Lik Tulus yang ada di sampingnya lalu menyahut: wah-wah- wah…jebul rekoso tenan yo mas untuk bisa menjadi sarjana itu. Seraya ia bertanya: …. tapi, lalu apa maksudnya Mas Tomo tiba-tiba marah-marah dan ber “ceramah” panjang tadi? Lho…., piye tho Lik, opo sampeyan ora moco koran sing kerep nyritakke bab gelar palsu? Sahut Mas Tomo dan lalu dijawab sendiri. Saya sangat mendukung usaha-usaha Polisi dan Departemen Pendidikan Nasional yang bekerjasama akan menindak pelaku pemberian gelar aspal alias asli tapi palsu. Terhadap orang orang yang melanggar aturan harus diberikan sanksi. Setahu saya, sesuai dengan UU No.20 tahun 2003 sanksinya berat. Misalnya pemberi gelar dapat dikenai pidana sepuluh tahun penjara dan denda Rp.1 milyar, dan penggunanya dapat dikenai pidana lima tahun penjara dan denda Rp.500 juta.

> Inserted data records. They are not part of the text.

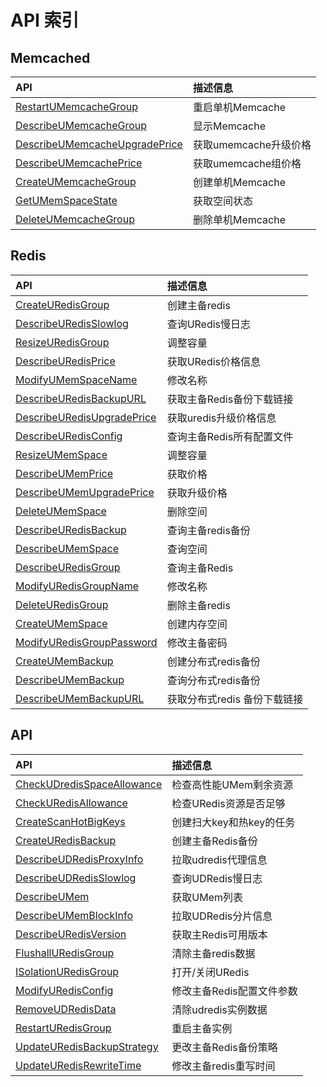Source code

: # API 索引

## Memcached

| API | 描述信息 |
|:---|:---|
|[RestartUMemcacheGroup](api/umem-api/restart_umem_cache_group)|重启单机Memcache|
|[DescribeUMemcacheGroup](api/umem-api/describe_umem_cache_group)|显示Memcache|
|[DescribeUMemcacheUpgradePrice](api/umem-api/describe_umem_cache_upgrade_price)|获取umemcache升级价格|
|[DescribeUMemcachePrice](api/umem-api/describe_umem_cache_price)|获取umemcache组价格|
|[CreateUMemcacheGroup](api/umem-api/create_umem_cache_group)|创建单机Memcache|
|[GetUMemSpaceState](api/umem-api/get_umem_space_state)|获取空间状态|
|[DeleteUMemcacheGroup](api/umem-api/delete_umem_cache_group)|删除单机Memcache|

## Redis

| API | 描述信息 |
|:---|:---|
|[CreateURedisGroup](api/umem-api/create_uredis_group)|创建主备redis|
|[DescribeURedisSlowlog](api/umem-api/describe_uredis_slowlog)|查询URedis慢日志|
|[ResizeURedisGroup](api/umem-api/resize_uredis_group)|调整容量|
|[DescribeURedisPrice](api/umem-api/describe_uredis_price)|获取URedis价格信息|
|[ModifyUMemSpaceName](api/umem-api/modify_umem_space_name)|修改名称|
|[DescribeURedisBackupURL](api/umem-api/describe_uredis_backup_url)|获取主备Redis备份下载链接|
|[DescribeURedisUpgradePrice](api/umem-api/describe_uredis_upgrade_price)|获取uredis升级价格信息|
|[DescribeURedisConfig](api/umem-api/describe_uredis_config)|查询主备Redis所有配置文件|
|[ResizeUMemSpace](api/umem-api/resize_umem_space)|调整容量|
|[DescribeUMemPrice](api/umem-api/describe_umem_price)|获取价格|
|[DescribeUMemUpgradePrice](api/umem-api/describe_umem_upgrade_price)|获取升级价格|
|[DeleteUMemSpace](api/umem-api/delete_umem_space)|删除空间|
|[DescribeURedisBackup](api/umem-api/describe_uredis_backup)|查询主备redis备份|
|[DescribeUMemSpace](api/umem-api/describe_umem_space)|查询空间|
|[DescribeURedisGroup](api/umem-api/describe_uredis_group)|查询主备Redis|
|[ModifyURedisGroupName](api/umem-api/modify_uredis_group_name)|修改名称|
|[DeleteURedisGroup](api/umem-api/delete_uredis_group)|删除主备redis|
|[CreateUMemSpace](api/umem-api/create_umem_space)|创建内存空间|
|[ModifyURedisGroupPassword](api/umem-api/modify_uredis_group_password)|修改主备密码|
|[CreateUMemBackup](api/umem-api/create_umem_backup)|创建分布式redis备份|
|[DescribeUMemBackup](api/umem-api/describe_umem_backup)|查询分布式redis备份|
|[DescribeUMemBackupURL](api/umem-api/describe_umem_backup_url)|获取分布式redis 备份下载链接|

## API

| API | 描述信息 |
|:---|:---|
|[CheckUDredisSpaceAllowance](api/umem-api/check_udredis_space_allowance)|检查高性能UMem剩余资源|
|[CheckURedisAllowance](api/umem-api/check_uredis_allowance)|检查URedis资源是否足够|
|[CreateScanHotBigKeys](api/umem-api/create_scan_hot_big_keys)|创建扫大key和热key的任务|
|[CreateURedisBackup](api/umem-api/create_uredis_backup)|创建主备Redis备份|
|[DescribeUDRedisProxyInfo](api/umem-api/describe_ud_redis_proxy_info)|拉取udredis代理信息|
|[DescribeUDRedisSlowlog](api/umem-api/describe_ud_redis_slowlog)|查询UDRedis慢日志|
|[DescribeUMem](api/umem-api/describe_umem)|获取UMem列表|
|[DescribeUMemBlockInfo](api/umem-api/describe_umem_block_info)|拉取UDRedis分片信息|
|[DescribeURedisVersion](api/umem-api/describe_uredis_version)|获取主Redis可用版本|
|[FlushallURedisGroup](api/umem-api/flushall_uredis_group)|清除主备redis数据|
|[ISolationURedisGroup](api/umem-api/i_solation_uredis_group)|打开/关闭URedis|
|[ModifyURedisConfig](api/umem-api/modify_uredis_config)|修改主备Redis配置文件参数|
|[RemoveUDRedisData](api/umem-api/remove_ud_redis_data)|清除udredis实例数据|
|[RestartURedisGroup](api/umem-api/restart_uredis_group)|重启主备实例|
|[UpdateURedisBackupStrategy](api/umem-api/update_uredis_backup_strategy)|更改主备Redis备份策略|
|[UpdateURedisRewriteTime](api/umem-api/update_uredis_rewrite_time)|修改主备redis重写时间|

Pak Karso lalu menyela, sambil menjelaskan tentang alasan mengapa ada orang yang berusaha mendapatkan gelar aspal tersebut dengan jalan pintas. Menurut Pak Karso, dalam pandangan sosiologis hal ini sangat erat dengan harapan akan peningkatan status sosial seseorang. Orang yang memiliki gelar akademik baik langsung maupun tidak langsung dipercayainya akan dapat menduduki status sosial tertentu di lingkungan masyarakatnya. Ia akan mendapatkan hak-hak istimewa karena gelarnya, baik secara ekonomis, sosial, budaya, dan hak-hak ikutan lainnya. Ijazah dan gelar dianggap akan merupakan “tiket” untuk meningkatkan status sosial, jabatan dan lain-lain di tempat ia berada. Alasan yang paling mendukung dari sisi sosial budaya adalah karena masih adanya orientasi masyarakat yang lebih menghargai atau memandang seseorang dari sisi gelar yang disandang dari pada kinerjanya. Inilah yang menghidup-suburkan praktik jual-beli ijazah dan gelar aspal tersebut. Jadi, kalau masyarakat kita tidak lagi terlalu mengagung-agungkan gelar dan lebih menghargai seseorang dari kinerjanya, maka dengan sendirinya praktik tersebut akan hilang.
Mas Tomo menyela dan bertanya: lalu, …. apa usaha yang tepat saat ini untuk memutus praktik ijazah dan gelar akademik aspal tadi, Pak?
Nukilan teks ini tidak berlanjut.